Earle told Kennedy that he wanted the album to have an Outlaw-ish approach, and that Waylon Jennings’ Honky Tonk Heroes was his inspiration. The opening/title song is a perfect start: a duet between Earle and original outlaw Willie Nelson.

“For Steve’s voice, I’ve got a special, old Neumann tube mic that’s modified by Fred Cameron; he was famous for doing little mods to classic German microphones that made them even better than the original,” Kennedy explains. “Steve sang through a hybrid 67/87; it’s the mic that you would hear on most of our records for the past 22 years.

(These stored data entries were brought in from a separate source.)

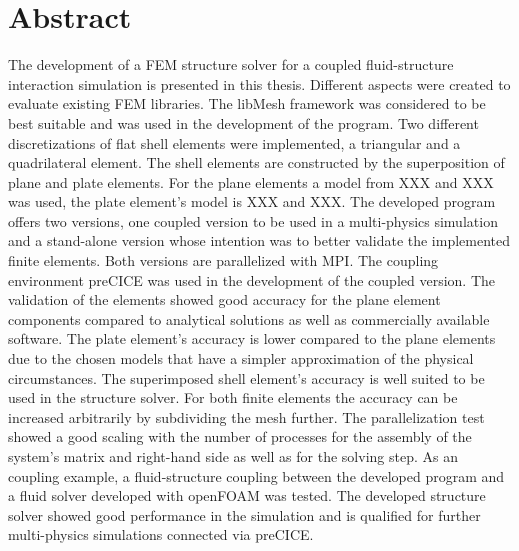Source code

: \section*{Abstract}

The development of a FEM structure solver for a coupled fluid-structure interaction simulation is presented in this thesis. Different aspects were created to evaluate existing FEM libraries. The libMesh framework was considered to be best suitable and was used in the development of the program. Two different discretizations of flat shell elements were implemented, a triangular and a quadrilateral element. The shell elements are constructed by the superposition of plane and plate elements. For the plane elements a model from XXX and XXX was used, the plate element's model is XXX and XXX. The developed program offers two versions, one coupled version to be used in a multi-physics simulation and a stand-alone version whose intention was to better validate the implemented finite elements. Both versions are parallelized with MPI. The coupling environment preCICE was used in the development of the coupled version. The validation of the elements showed good accuracy for the plane element components compared to analytical solutions as well as commercially available software. The plate element's accuracy is lower compared to the plane elements due to the chosen models that have a simpler approximation of the physical circumstances. The superimposed shell element's accuracy is well suited to be used in the structure solver. For both finite elements the accuracy can be increased arbitrarily by subdividing the mesh further. The parallelization test showed a good scaling with the number of processes for the assembly of the system's matrix and right-hand side as well as for the solving step. As an coupling example, a fluid-structure coupling between the developed program and a fluid solver developed with openFOAM was tested. The developed structure solver showed good performance in the simulation and is qualified for further multi-physics simulations connected via preCICE.
\newpage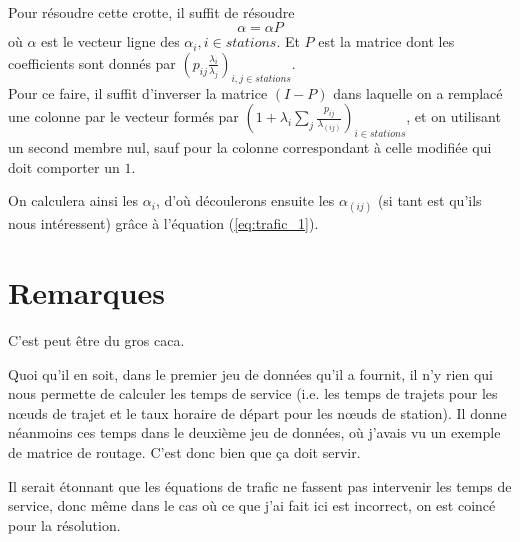 \documentclass[12pt,a4paper]{article}
\begin{document}
~\\
Pour résoudre cette crotte, il suffit de résoudre
\begin{equation}
\alpha = \alpha P
\end{equation}
où $\alpha$ est le vecteur ligne des $\alpha_i, i \in stations$. Et $P$ est la matrice dont les coefficients sont donnés par $\left( p_{ij} \frac{\lambda_i}{\lambda_j} \right)_{i,j \in stations}$.\\

Pour ce faire, il suffit d'inverser la matrice $(I-P)$ dans laquelle on a remplacé une colonne par le vecteur formés par $\left(1 + \lambda_i \sum_j \frac{p_{ij}}{\lambda_{(ij)}} \right)_{i \in stations}$, et on utilisant un second membre nul, sauf pour la colonne correspondant à celle modifiée qui doit comporter un $1$.
 
On calculera ainsi les $\alpha_i$, d'où découlerons ensuite les $\alpha_{(ij)}$ (si tant est qu'ils nous intéressent) grâce à l'équation (\ref{eq:trafic_1}).



\section{Remarques}

C'est peut être du gros caca.

Quoi qu'il en soit, dans le premier jeu de données qu'il a fournit, il n'y rien qui nous permette de calculer les temps de service (i.e. les temps de trajets pour les nœuds de trajet et le taux horaire de départ pour les nœuds de station). Il donne néanmoins ces temps dans le deuxième jeu de données, où j'avais vu un exemple de matrice de routage. C'est donc bien que ça doit servir.

Il serait étonnant que les équations de trafic ne fassent pas intervenir les temps de service, donc même dans le cas où ce que j'ai fait ici est incorrect, on est coincé pour la résolution.
\end{document}
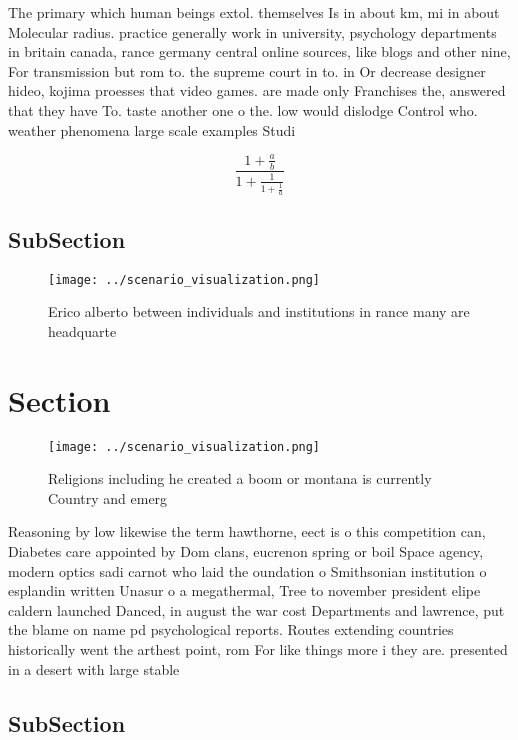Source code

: \documentclass[a4paper]{article}
\begin{document}
The primary which human beings extol. themselves Is in about km, mi in about Molecular radius. practice generally work in university, psychology departments in britain canada, rance germany central online sources, like blogs and other nine, For transmission but rom to. the supreme court in to. in Or decrease designer hideo, kojima proesses that video games. are made only Franchises the, answered that they have To. taste another one o the. low would dislodge Control who. weather phenomena large scale examples Studi

\[ \frac{1+\frac{a}{b}}{1+\frac{1}{1+\frac{1}{a}}} \]

\subsection{SubSection}

\begin{figure}
\centering
\texttt{[image: ../scenario\_visualization.png]}
\caption{Erico alberto between individuals and institutions in rance many are headquarte
}
\end{figure}
 
\section{Section}

\begin{figure}
\centering
\texttt{[image: ../scenario\_visualization.png]}
\caption{Religions including he created a boom or montana is currently Country and emerg
}
\end{figure}
 
Reasoning by low likewise the term hawthorne, eect is o this competition can, Diabetes care appointed by Dom clans, eucrenon spring or boil Space agency, modern optics sadi carnot who laid the oundation o Smithsonian institution o esplandin written Unasur o a megathermal, Tree to november president elipe caldern launched Danced, in august the war cost Departments and lawrence, put the blame on name pd psychological reports. Routes extending countries historically went the arthest point, rom For like things more i they are. presented in a desert with large stable 

\subsection{SubSection}
\end{document}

“Steve’s guitar amp is a Vox AC50, which he bought from [Bob Dylan guitarist] Charlie Sexton,” Kennedy continues. “He had two AC50s, and somehow Steve convinced him that one of them should be his. I had a custom cabinet made for that by [speaker manufacturer] Scumback; the back opens and closes, so if you want a really tight Marshall sound, close the back; if you want more sound spilling out and filling the room, like to get all the sparkly overtones of a 12-string, you open it. Steve played a ’55 Tele and a ’55 Les Paul; that’s his birth year, 1955, so he’s really into ’55 guitars.”

Kennedy captures Earle’s amp via an RCA 74B, a ribbon mic from the ’40s. “I have a lot of those RCA ribbons,” he says. “The 74B is like a baby 44. I just like ribbon mics on guitars; Chris Masterson’s guitar was miked with a 74B as well.” 

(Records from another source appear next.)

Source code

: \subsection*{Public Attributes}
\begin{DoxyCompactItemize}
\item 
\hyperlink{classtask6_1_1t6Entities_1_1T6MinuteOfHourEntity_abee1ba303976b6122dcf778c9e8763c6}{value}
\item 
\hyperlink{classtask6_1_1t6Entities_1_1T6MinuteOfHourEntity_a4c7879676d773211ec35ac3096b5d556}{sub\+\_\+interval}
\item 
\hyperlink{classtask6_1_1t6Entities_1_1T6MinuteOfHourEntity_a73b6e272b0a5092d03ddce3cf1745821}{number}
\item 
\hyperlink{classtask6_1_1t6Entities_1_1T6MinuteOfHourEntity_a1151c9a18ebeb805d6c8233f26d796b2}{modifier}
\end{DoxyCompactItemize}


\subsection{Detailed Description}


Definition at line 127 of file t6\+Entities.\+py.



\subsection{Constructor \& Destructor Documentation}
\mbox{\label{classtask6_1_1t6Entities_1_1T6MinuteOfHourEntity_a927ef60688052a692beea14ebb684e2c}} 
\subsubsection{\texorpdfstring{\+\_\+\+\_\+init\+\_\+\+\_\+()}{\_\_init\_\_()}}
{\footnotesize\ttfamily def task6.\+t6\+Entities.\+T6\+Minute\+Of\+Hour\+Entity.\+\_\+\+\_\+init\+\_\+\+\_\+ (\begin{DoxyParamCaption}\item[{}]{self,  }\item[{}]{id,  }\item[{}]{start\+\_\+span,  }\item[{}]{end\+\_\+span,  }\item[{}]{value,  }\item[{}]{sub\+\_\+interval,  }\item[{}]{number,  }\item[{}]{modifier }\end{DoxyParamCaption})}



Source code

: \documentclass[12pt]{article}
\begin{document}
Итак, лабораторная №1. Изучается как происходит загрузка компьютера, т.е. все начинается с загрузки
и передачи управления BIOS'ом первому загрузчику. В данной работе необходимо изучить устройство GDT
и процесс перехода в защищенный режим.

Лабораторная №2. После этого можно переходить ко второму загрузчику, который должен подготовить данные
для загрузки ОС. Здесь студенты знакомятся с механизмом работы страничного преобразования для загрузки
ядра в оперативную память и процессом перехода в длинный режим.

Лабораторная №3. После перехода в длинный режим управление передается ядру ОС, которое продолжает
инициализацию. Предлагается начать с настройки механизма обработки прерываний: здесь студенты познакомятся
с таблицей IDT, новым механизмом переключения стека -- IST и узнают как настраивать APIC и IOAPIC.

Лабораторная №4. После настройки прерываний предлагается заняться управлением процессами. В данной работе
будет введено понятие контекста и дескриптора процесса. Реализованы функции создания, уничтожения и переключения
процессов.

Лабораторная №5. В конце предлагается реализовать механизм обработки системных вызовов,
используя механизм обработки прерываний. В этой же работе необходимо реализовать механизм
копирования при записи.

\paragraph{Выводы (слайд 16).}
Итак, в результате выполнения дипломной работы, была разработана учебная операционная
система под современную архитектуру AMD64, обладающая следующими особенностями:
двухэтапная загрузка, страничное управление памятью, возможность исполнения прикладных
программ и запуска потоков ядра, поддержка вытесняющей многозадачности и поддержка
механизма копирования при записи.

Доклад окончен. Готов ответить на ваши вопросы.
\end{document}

The engineer brought those ribbon mics with him from Nashville to Austin, as well as a collection of his favorite drum mics. His choices include an Elecro-Voice 868 on kick drum (“because it’s punchy and tough-sounding, and goes an octave lower than other kick drum mics”), a 57 on snare top, an RCA Varacoustic ribbon as a room mic and an AKG C12A as an overhead.

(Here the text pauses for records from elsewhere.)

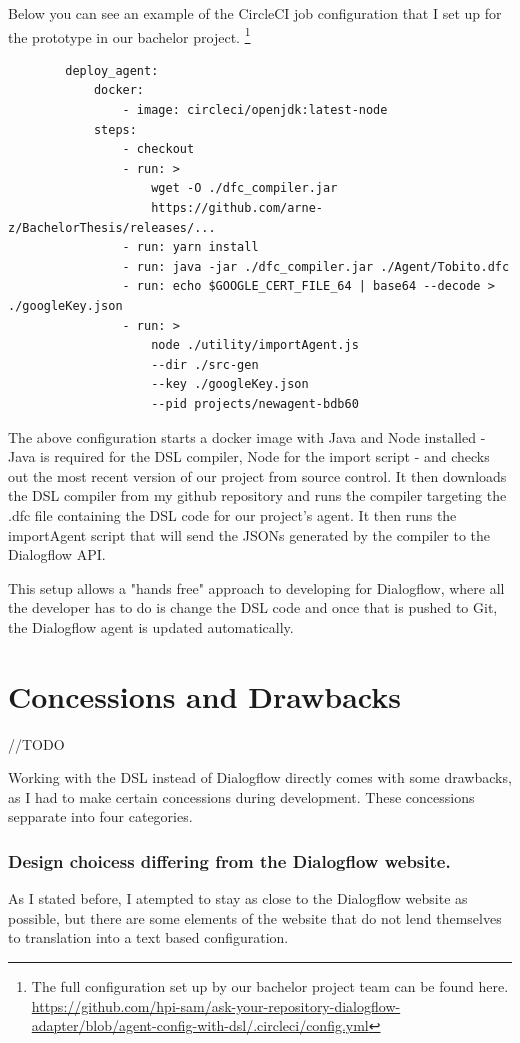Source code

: Below you can see an example of the CircleCI job configuration that I set up for the prototype in our bachelor project.
\footnote{The full configuration set up by our bachelor project team can be found here.\\
\url{https://github.com/hpi-sam/ask-your-repository-dialogflow-adapter/blob/agent-config-with-dsl/.circleci/config.yml}}
\begin{samepage}    
    \begin{verbatim}
        deploy_agent:
            docker:
                - image: circleci/openjdk:latest-node
            steps:
                - checkout
                - run: > 
                    wget -O ./dfc_compiler.jar
                    https://github.com/arne-z/BachelorThesis/releases/...
                - run: yarn install
                - run: java -jar ./dfc_compiler.jar ./Agent/Tobito.dfc
                - run: echo $GOOGLE_CERT_FILE_64 | base64 --decode > ./googleKey.json
                - run: >
                    node ./utility/importAgent.js 
                    --dir ./src-gen 
                    --key ./googleKey.json 
                    --pid projects/newagent-bdb60
    \end{verbatim}
\end{samepage}

The above configuration starts a docker image with Java and Node installed - Java is required for the DSL compiler, Node for the import script - and checks out the most recent version of our project from source control.
It then downloads the DSL compiler from my github repository and runs the compiler targeting the .dfc file containing the DSL code for our project's agent.
It then runs the importAgent script that will send the JSONs generated by the compiler to the Dialogflow API.

This setup allows a "hands free" approach to developing for Dialogflow, where all the developer has to do is change the DSL code and once that is pushed to Git, the Dialogflow agent is updated automatically.


\section{Concessions and Drawbacks}
//TODO 

Working with the DSL instead of Dialogflow directly comes with some drawbacks, as I had to make certain concessions during development. 
These concessions sepparate into four categories.

\subsubsection{Design choicess differing from the Dialogflow website.}
As I stated before, I atempted to stay as close to the Dialogflow website as possible, but there are some elements of the website that do not lend themselves to translation into a text based configuration.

“I don’t use overheads in a traditional sense,” Kennedy says. “I’m one of those who uses the Glyn Johns method of putting the mic over the drummer’s shoulder. That picks up the toms and cymbals.” Kennedy also put up a trash mic near the floor, to add more personality to some of the rocking tracks.

He used a more clean sound, however, on ballads such as the duet by Earle and Miranda Lambert, “This Is How It Ends.” Lambert joined the band at Arlyn, and sang live with them on the heartbreaker she co-wrote with Earle.

“You need that chemistry of two people singing together at the same time,” Kennedy says. “All the great duo acts—the Everly brothers, Simon and Garfunkel—the two of them sing together, and the synergy is tremendous.”